Beden  mezardır,  bedenin atıldığı yere de mezarlık denir. Beden, Yusuf’ un atıldığı kuyudur.  Oradan çıkartılan esir, Mısır’ a vezir olur.  Bedenden vazgeçmek esas değildir. Bilakis beden; ilahi düzeni anlamada ve ona yönelmede en büyük araçtır. Lüzumuna binaen halk edilmiştir.
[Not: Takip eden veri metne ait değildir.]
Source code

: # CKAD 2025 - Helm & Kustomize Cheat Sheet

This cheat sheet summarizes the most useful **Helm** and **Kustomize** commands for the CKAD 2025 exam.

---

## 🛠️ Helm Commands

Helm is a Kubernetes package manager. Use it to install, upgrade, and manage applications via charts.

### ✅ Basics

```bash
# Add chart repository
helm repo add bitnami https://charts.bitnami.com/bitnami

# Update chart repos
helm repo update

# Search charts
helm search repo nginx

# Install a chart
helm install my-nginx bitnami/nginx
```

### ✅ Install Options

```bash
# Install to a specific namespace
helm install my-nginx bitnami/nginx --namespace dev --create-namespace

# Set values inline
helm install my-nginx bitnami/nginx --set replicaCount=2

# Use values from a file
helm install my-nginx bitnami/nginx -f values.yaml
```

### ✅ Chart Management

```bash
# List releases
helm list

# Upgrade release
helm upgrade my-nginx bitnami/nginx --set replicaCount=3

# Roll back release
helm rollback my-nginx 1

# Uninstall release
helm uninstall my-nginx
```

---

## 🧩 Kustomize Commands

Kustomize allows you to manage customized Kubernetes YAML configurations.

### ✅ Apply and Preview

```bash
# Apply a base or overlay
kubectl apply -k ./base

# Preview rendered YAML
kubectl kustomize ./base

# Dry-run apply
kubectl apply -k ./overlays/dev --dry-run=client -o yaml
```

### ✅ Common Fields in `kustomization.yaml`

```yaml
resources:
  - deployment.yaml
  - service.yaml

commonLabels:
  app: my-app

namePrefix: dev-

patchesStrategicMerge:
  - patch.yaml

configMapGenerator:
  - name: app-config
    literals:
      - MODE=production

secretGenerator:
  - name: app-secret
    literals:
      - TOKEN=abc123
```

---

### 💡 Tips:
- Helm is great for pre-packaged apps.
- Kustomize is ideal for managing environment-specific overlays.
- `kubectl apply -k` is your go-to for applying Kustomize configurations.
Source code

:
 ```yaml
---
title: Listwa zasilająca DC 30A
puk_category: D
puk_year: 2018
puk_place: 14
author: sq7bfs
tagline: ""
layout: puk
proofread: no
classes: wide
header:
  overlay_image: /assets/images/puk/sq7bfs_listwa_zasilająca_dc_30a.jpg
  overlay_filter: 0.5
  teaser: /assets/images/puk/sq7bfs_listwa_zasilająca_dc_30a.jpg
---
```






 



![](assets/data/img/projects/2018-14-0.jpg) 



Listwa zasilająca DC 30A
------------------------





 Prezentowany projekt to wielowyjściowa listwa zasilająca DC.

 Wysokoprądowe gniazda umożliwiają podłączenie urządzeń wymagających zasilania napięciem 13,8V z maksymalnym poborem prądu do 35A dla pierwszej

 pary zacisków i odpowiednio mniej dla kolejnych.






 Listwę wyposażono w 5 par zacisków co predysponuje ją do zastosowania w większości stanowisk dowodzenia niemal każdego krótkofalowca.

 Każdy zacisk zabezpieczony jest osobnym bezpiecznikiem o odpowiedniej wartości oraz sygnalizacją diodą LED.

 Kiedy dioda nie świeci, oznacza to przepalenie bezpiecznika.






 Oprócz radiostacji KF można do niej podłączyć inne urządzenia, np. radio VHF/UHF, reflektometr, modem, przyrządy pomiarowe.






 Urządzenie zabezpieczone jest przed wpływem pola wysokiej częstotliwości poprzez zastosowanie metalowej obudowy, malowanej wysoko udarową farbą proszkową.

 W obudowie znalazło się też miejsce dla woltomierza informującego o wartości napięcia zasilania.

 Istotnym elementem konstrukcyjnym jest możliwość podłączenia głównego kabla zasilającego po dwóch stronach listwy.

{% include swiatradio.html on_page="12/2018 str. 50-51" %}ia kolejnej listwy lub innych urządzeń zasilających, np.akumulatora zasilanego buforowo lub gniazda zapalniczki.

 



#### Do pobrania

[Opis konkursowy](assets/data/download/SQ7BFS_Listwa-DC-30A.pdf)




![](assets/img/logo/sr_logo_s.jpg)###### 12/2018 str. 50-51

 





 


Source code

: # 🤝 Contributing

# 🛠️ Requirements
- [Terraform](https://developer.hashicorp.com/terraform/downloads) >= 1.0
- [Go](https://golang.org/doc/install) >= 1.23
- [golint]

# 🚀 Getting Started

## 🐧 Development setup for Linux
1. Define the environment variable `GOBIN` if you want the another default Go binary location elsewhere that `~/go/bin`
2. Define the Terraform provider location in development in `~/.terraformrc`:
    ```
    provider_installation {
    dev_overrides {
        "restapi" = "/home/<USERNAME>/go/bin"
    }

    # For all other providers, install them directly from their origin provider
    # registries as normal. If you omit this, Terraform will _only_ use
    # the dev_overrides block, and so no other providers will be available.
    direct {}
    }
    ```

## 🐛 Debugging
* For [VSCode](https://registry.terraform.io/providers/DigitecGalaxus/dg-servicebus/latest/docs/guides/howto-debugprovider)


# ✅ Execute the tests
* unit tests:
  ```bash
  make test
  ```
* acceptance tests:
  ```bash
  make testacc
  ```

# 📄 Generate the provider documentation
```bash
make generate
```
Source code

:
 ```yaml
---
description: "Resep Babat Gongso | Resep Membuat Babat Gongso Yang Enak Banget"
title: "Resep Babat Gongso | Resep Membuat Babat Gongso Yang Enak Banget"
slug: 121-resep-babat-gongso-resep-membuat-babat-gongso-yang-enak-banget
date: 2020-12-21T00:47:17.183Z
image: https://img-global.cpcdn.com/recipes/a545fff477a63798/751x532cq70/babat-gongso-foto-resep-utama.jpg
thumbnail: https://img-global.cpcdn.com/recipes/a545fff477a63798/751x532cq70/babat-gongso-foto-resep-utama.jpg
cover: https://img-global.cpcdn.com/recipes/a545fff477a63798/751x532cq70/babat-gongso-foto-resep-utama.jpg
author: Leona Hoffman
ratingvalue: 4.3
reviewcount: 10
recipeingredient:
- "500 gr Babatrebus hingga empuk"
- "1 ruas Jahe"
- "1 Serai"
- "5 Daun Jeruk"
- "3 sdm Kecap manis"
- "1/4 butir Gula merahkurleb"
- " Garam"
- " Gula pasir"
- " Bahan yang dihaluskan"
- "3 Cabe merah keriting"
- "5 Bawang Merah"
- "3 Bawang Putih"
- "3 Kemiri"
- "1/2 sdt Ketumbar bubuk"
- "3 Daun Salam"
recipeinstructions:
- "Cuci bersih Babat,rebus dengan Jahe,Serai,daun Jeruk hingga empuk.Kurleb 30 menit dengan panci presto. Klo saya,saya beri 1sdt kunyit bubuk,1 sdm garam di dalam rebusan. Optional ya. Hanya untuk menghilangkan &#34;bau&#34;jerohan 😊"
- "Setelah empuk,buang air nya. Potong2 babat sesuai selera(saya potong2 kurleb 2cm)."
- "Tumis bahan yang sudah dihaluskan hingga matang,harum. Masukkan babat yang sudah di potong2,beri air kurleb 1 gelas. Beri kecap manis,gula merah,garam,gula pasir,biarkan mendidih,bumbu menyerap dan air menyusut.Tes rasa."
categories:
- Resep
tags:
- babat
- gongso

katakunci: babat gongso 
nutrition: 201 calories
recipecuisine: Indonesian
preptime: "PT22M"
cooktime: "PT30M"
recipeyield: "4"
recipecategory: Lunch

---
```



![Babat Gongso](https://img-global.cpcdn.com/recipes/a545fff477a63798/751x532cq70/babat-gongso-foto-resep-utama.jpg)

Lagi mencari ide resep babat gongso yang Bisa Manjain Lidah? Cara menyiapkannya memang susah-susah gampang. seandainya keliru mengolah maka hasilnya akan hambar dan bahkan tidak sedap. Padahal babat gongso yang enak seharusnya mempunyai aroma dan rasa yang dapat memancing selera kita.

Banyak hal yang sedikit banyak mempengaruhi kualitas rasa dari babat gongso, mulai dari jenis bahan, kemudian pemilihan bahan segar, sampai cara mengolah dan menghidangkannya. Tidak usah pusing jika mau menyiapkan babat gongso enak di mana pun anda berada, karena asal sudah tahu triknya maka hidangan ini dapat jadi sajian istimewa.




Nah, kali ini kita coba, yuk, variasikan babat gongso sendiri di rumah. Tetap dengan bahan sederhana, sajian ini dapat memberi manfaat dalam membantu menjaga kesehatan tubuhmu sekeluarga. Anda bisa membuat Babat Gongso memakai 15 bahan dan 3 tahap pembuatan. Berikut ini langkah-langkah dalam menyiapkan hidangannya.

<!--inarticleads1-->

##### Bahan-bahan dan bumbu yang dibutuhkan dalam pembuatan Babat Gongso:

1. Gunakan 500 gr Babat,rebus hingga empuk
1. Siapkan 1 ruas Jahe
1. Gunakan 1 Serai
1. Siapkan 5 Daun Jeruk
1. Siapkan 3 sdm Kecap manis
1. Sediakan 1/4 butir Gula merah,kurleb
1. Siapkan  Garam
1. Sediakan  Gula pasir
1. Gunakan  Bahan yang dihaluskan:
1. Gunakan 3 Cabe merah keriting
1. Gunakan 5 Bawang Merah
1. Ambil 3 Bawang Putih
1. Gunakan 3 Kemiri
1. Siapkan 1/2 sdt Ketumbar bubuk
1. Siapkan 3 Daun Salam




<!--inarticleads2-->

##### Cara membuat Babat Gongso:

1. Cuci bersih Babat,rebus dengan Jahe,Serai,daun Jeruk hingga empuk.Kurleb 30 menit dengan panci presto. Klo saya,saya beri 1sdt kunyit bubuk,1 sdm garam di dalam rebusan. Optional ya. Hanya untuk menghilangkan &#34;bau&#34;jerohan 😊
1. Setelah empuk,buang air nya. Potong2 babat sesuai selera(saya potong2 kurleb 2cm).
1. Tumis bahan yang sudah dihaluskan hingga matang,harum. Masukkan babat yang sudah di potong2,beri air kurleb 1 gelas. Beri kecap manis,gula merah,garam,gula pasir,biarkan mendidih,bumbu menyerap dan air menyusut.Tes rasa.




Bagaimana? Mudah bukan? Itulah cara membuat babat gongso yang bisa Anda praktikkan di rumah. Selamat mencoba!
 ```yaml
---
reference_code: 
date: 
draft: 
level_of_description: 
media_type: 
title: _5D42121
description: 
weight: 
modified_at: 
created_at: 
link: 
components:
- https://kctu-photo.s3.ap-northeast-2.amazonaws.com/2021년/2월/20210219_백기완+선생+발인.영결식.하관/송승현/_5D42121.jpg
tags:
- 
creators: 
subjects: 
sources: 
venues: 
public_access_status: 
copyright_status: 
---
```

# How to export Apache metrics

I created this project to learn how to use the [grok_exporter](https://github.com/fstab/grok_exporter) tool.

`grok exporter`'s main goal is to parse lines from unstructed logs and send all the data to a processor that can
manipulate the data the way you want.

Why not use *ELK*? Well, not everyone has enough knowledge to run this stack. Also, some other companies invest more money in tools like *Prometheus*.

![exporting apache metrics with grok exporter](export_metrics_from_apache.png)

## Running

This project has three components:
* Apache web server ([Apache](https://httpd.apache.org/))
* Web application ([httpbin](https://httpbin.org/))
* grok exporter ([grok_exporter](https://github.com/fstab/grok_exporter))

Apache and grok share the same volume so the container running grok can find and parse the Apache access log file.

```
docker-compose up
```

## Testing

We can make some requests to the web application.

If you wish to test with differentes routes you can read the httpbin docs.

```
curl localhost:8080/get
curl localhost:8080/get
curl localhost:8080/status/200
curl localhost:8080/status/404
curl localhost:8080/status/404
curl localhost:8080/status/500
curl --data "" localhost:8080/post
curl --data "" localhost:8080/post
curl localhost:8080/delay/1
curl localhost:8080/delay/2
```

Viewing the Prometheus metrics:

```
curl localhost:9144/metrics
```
Tüm hayatını ölçüler ve hesaplar içine gömen kişiler, tamamen dünyevidir, şekilseldir.  Ömrünü saymak ile geçirir. Masiva denen dünya maddesine bağlanan, suret alemini Hakikat gibi görüp ona bağlanır. Asıl Hak varlığını taşıyan özünden, ruhundan haberi olmaz.

Aptal kişi, ömrünü ödül ve ceza peşinde koşarak, heba ederek geçirir. Arif olan kişi hiç bir inanç ve dini sistem ile kayıtlı kalmaz. Yüzü, gözü, özü Hakka yöneliktir. Dili döndüğünce Hakkı anlatmaya çalışır.  Arif; Hakikati Hak’ kın gözü ile görür. Arif olmayanlar da Hakkı kendi nefislerince görenlerdir. Cahil ise Hakikatten haberi olmayandır.

İnsan yüce yapıdır. Onun yüceliği Hakkın aynasında görülür. Madde, beden aleminde ise suret halinde görülür.  Yani yansımadır.

Geçici zevk ve mutluluk , mutluluk değildir. Geçici olmayan, bekaya varan mutluluk; sevgi ve muhabbettir. Sohbeti televizyondan görerek veya dinleyerek işitmek güzeldir. Ama yüz yüze bulunup dinlemekte cezbe vardır.

İnsanların ilmini artırmaya çalışan, onların ihtiyaçlarını gözetip, halledenlerin ihtiyaçlarını da Allah’ u Teala halleder ve gözetir.  Esas mahrumiyet Allah’ tan mahrum olmaktır. Ya Rabbi sevgi ve muhabbetinden mahrum etme!..

İnsan öfkelenmez değildir. Ama öfkelendiği zaman bir insan kendine veya karşısındakine zarar vermemelidir.

Hak’ tan daha büyük bir güç yoktur. Esas güç Hakkı anlayıp teslim etmektir.

Bize verilen cüz-i irade; akıl, vicdan; görüldüğü gibi cüz-i dir. Külli karşısında acizdir.  Külli olayı daha öncelikli almalıdır.  Asıl olay da budur.  İlahi sistem asıldır. Esastır, manadır, bekadır. Maksat, Maksut Allah’ tır.

Haberi kaynağından alma ne ki, haberi yerine ulaştıran Resul’ dur.